→ INSTRUCTIONS TO FOLLOW: Every word of every entry must be retyped exactly.

→ LISTED ENTRIES:
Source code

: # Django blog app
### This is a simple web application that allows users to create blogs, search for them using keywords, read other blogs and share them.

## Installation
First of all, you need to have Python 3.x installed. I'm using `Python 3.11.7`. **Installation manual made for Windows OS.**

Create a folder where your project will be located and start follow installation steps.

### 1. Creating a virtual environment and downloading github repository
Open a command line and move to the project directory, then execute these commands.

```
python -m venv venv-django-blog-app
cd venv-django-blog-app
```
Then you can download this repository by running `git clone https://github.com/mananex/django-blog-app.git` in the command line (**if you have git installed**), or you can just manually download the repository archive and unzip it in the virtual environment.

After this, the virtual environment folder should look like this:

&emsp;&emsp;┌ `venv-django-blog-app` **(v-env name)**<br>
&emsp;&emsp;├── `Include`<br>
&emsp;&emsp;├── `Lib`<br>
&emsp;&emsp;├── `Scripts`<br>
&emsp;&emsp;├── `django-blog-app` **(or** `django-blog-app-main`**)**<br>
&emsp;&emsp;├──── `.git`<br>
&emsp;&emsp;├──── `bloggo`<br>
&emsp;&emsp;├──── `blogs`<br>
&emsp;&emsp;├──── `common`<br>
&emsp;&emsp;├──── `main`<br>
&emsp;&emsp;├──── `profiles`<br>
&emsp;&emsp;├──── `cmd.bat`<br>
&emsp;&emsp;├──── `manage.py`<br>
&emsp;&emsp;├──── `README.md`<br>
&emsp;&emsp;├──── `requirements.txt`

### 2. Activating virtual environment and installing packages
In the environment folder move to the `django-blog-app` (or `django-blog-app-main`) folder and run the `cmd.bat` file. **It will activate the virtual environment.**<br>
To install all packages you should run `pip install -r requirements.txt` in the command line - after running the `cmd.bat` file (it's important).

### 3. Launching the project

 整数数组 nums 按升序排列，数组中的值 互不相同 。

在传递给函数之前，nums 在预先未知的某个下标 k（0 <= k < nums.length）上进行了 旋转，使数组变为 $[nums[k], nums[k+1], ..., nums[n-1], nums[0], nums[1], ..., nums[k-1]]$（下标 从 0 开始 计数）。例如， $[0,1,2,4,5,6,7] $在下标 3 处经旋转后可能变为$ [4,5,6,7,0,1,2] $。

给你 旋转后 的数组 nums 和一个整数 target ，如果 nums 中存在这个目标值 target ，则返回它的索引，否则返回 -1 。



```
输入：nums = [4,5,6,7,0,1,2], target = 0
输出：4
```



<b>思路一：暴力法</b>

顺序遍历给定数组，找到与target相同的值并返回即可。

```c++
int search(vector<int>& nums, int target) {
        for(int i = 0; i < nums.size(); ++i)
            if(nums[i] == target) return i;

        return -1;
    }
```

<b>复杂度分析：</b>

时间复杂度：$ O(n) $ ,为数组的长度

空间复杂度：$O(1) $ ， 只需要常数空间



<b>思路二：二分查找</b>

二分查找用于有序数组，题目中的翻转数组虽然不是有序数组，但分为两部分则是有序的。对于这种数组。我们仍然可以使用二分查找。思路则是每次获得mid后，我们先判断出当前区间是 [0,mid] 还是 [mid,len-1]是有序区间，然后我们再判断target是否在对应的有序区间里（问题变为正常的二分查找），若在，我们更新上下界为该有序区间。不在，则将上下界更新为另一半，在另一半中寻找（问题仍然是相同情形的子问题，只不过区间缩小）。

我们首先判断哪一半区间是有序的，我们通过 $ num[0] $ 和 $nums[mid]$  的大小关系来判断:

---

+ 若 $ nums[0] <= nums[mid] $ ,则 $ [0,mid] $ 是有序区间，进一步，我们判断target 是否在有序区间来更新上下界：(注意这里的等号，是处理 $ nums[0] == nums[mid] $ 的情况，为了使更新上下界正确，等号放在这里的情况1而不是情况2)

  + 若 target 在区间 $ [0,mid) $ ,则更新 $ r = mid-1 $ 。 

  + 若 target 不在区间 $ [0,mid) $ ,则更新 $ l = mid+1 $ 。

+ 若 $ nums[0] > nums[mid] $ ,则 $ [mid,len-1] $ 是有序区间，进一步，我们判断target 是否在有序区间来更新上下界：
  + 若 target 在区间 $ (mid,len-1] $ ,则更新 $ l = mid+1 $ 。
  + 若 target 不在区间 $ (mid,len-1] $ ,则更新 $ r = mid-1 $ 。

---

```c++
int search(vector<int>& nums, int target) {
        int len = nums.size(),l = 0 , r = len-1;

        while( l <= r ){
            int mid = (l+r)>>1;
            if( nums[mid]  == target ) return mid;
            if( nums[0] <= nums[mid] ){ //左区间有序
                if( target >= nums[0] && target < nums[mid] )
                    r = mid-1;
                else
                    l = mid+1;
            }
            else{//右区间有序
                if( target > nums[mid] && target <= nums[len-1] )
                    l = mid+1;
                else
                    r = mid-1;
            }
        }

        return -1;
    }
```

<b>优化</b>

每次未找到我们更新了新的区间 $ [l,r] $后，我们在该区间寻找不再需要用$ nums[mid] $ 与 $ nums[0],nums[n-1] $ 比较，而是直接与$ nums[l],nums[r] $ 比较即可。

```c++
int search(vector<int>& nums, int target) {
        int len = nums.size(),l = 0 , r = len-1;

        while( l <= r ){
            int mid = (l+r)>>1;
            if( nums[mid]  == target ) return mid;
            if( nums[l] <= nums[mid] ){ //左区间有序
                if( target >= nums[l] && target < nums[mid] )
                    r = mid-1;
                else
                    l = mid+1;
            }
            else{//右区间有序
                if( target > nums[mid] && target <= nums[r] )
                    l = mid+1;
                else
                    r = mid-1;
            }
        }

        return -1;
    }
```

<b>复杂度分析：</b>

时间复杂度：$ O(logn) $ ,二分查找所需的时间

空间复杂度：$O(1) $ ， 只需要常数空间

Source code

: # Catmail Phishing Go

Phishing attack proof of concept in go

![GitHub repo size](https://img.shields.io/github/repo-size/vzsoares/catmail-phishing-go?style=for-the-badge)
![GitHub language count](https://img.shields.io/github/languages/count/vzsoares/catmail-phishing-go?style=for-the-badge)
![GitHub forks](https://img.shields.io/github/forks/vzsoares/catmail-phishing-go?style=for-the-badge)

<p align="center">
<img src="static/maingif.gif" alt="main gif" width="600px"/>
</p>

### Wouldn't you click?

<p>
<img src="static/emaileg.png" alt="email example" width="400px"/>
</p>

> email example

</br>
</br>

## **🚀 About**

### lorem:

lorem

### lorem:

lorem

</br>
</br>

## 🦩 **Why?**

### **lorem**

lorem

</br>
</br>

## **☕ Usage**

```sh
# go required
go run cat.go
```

→ SOLUTION FOR THIS EXERCISE:
Source code

: # Django blog app
### This is a simple web application that allows users to create blogs, search for them using keywords, read other blogs and share them.

## Installation
First of all, you need to have Python 3.x installed. I'm using `Python 3.11.7`. **Installation manual made for Windows OS.**

Create a folder where your project will be located and start follow installation steps.

### 1. Creating a virtual environment and downloading github repository
Open a command line and move to the project directory, then execute these commands.

```
python -m venv venv-django-blog-app
cd venv-django-blog-app
```
Then you can download this repository by running `git clone https://github.com/mananex/django-blog-app.git` in the command line (**if you have git installed**), or you can just manually download the repository archive and unzip it in the virtual environment.

After this, the virtual environment folder should look like this:

&emsp;&emsp;┌ `venv-django-blog-app` **(v-env name)**<br>
&emsp;&emsp;├── `Include`<br>
&emsp;&emsp;├── `Lib`<br>
&emsp;&emsp;├── `Scripts`<br>
&emsp;&emsp;├── `django-blog-app` **(or** `django-blog-app-main`**)**<br>
&emsp;&emsp;├──── `.git`<br>
&emsp;&emsp;├──── `bloggo`<br>
&emsp;&emsp;├──── `blogs`<br>
&emsp;&emsp;├──── `common`<br>
&emsp;&emsp;├──── `main`<br>
&emsp;&emsp;├──── `profiles`<br>
&emsp;&emsp;├──── `cmd.bat`<br>
&emsp;&emsp;├──── `manage.py`<br>
&emsp;&emsp;├──── `README.md`<br>
&emsp;&emsp;├──── `requirements.txt`

### 2. Activating virtual environment and installing packages
In the environment folder move to the `django-blog-app` (or `django-blog-app-main`) folder and run the `cmd.bat` file. **It will activate the virtual environment.**<br>
To install all packages you should run `pip install -r requirements.txt` in the command line - after running the `cmd.bat` file (it's important).

### 3. Launching the project

 整数数组 nums 按升序排列，数组中的值 互不相同 。

在传递给函数之前，nums 在预先未知的某个下标 k（0 <= k < nums.length）上进行了 旋转，使数组变为 $[nums[k], nums[k+1], ..., nums[n-1], nums[0], nums[1], ..., nums[k-1]]$（下标 从 0 开始 计数）。例如， $[0,1,2,4,5,6,7] $在下标 3 处经旋转后可能变为$ [4,5,6,7,0,1,2] $。

给你 旋转后 的数组 nums 和一个整数 target ，如果 nums 中存在这个目标值 target ，则返回它的索引，否则返回 -1 。



```
输入：nums = [4,5,6,7,0,1,2], target = 0
输出：4
```



<b>思路一：暴力法</b>

顺序遍历给定数组，找到与target相同的值并返回即可。

```c++
int search(vector<int>& nums, int target) {
        for(int i = 0; i < nums.size(); ++i)
            if(nums[i] == target) return i;

        return -1;
    }
```

<b>复杂度分析：</b>

时间复杂度：$ O(n) $ ,为数组的长度

空间复杂度：$O(1) $ ， 只需要常数空间



<b>思路二：二分查找</b>

二分查找用于有序数组，题目中的翻转数组虽然不是有序数组，但分为两部分则是有序的。对于这种数组。我们仍然可以使用二分查找。思路则是每次获得mid后，我们先判断出当前区间是 [0,mid] 还是 [mid,len-1]是有序区间，然后我们再判断target是否在对应的有序区间里（问题变为正常的二分查找），若在，我们更新上下界为该有序区间。不在，则将上下界更新为另一半，在另一半中寻找（问题仍然是相同情形的子问题，只不过区间缩小）。

我们首先判断哪一半区间是有序的，我们通过 $ num[0] $ 和 $nums[mid]$  的大小关系来判断:

---

+ 若 $ nums[0] <= nums[mid] $ ,则 $ [0,mid] $ 是有序区间，进一步，我们判断target 是否在有序区间来更新上下界：(注意这里的等号，是处理 $ nums[0] == nums[mid] $ 的情况，为了使更新上下界正确，等号放在这里的情况1而不是情况2)

  + 若 target 在区间 $ [0,mid) $ ,则更新 $ r = mid-1 $ 。 

  + 若 target 不在区间 $ [0,mid) $ ,则更新 $ l = mid+1 $ 。

+ 若 $ nums[0] > nums[mid] $ ,则 $ [mid,len-1] $ 是有序区间，进一步，我们判断target 是否在有序区间来更新上下界：
  + 若 target 在区间 $ (mid,len-1] $ ,则更新 $ l = mid+1 $ 。
  + 若 target 不在区间 $ (mid,len-1] $ ,则更新 $ r = mid-1 $ 。

---

```c++
int search(vector<int>& nums, int target) {
        int len = nums.size(),l = 0 , r = len-1;

        while( l <= r ){
            int mid = (l+r)>>1;
            if( nums[mid]  == target ) return mid;
            if( nums[0] <= nums[mid] ){ //左区间有序
                if( target >= nums[0] && target < nums[mid] )
                    r = mid-1;
                else
                    l = mid+1;
            }
            else{//右区间有序
                if( target > nums[mid] && target <= nums[len-1] )
                    l = mid+1;
                else
                    r = mid-1;
            }
        }

        return -1;
    }
```

<b>优化</b>

每次未找到我们更新了新的区间 $ [l,r] $后，我们在该区间寻找不再需要用$ nums[mid] $ 与 $ nums[0],nums[n-1] $ 比较，而是直接与$ nums[l],nums[r] $ 比较即可。

```c++
int search(vector<int>& nums, int target) {
        int len = nums.size(),l = 0 , r = len-1;

        while( l <= r ){
            int mid = (l+r)>>1;
            if( nums[mid]  == target ) return mid;
            if( nums[l] <= nums[mid] ){ //左区间有序
                if( target >= nums[l] && target < nums[mid] )
                    r = mid-1;
                else
                    l = mid+1;
            }
            else{//右区间有序
                if( target > nums[mid] && target <= nums[r] )
                    l = mid+1;
                else
                    r = mid-1;
            }
        }

        return -1;
    }
```

<b>复杂度分析：</b>

时间复杂度：$ O(logn) $ ,二分查找所需的时间

空间复杂度：$O(1) $ ， 只需要常数空间

Source code

: # Catmail Phishing Go

Phishing attack proof of concept in go

![GitHub repo size](https://img.shields.io/github/repo-size/vzsoares/catmail-phishing-go?style=for-the-badge)
![GitHub language count](https://img.shields.io/github/languages/count/vzsoares/catmail-phishing-go?style=for-the-badge)
![GitHub forks](https://img.shields.io/github/forks/vzsoares/catmail-phishing-go?style=for-the-badge)

<p align="center">
<img src="static/maingif.gif" alt="main gif" width="600px"/>
</p>

### Wouldn't you click?

<p>
<img src="static/emaileg.png" alt="email example" width="400px"/>
</p>

> email example

</br>
</br>

## **🚀 About**

### lorem:

lorem

### lorem:

lorem

</br>
</br>

## 🦩 **Why?**

### **lorem**

lorem

</br>
</br>

## **☕ Usage**

```sh
# go required
go run cat.go
```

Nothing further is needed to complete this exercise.